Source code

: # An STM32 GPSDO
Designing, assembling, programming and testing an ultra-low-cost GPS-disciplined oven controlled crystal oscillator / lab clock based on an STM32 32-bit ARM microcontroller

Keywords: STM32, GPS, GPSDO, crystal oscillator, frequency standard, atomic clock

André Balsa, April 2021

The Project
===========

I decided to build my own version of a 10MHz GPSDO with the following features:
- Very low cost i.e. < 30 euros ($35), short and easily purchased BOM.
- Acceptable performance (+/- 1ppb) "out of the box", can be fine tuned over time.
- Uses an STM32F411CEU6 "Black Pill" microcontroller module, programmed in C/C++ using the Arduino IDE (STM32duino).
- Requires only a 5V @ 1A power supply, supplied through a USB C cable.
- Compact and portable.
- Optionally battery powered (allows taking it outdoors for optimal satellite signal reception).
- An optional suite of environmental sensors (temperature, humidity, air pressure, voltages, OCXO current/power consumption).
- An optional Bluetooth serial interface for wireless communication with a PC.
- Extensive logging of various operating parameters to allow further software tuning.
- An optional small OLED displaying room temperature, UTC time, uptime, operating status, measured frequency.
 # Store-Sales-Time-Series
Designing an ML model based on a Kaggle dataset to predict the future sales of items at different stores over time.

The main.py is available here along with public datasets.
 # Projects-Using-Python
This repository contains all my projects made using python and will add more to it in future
—————
Problem requirements ->
Please give the listing above one more time, exactly as it reads.

Response to the exercise ->
Source code

: # An STM32 GPSDO
Designing, assembling, programming and testing an ultra-low-cost GPS-disciplined oven controlled crystal oscillator / lab clock based on an STM32 32-bit ARM microcontroller

Keywords: STM32, GPS, GPSDO, crystal oscillator, frequency standard, atomic clock

André Balsa, April 2021

The Project
===========

I decided to build my own version of a 10MHz GPSDO with the following features:
- Very low cost i.e. < 30 euros ($35), short and easily purchased BOM.
- Acceptable performance (+/- 1ppb) "out of the box", can be fine tuned over time.
- Uses an STM32F411CEU6 "Black Pill" microcontroller module, programmed in C/C++ using the Arduino IDE (STM32duino).
- Requires only a 5V @ 1A power supply, supplied through a USB C cable.
- Compact and portable.
- Optionally battery powered (allows taking it outdoors for optimal satellite signal reception).
- An optional suite of environmental sensors (temperature, humidity, air pressure, voltages, OCXO current/power consumption).
- An optional Bluetooth serial interface for wireless communication with a PC.
- Extensive logging of various operating parameters to allow further software tuning.
- An optional small OLED displaying room temperature, UTC time, uptime, operating status, measured frequency.
 # Store-Sales-Time-Series
Designing an ML model based on a Kaggle dataset to predict the future sales of items at different stores over time.

The main.py is available here along with public datasets.
 # Projects-Using-Python
This repository contains all my projects made using python and will add more to it in future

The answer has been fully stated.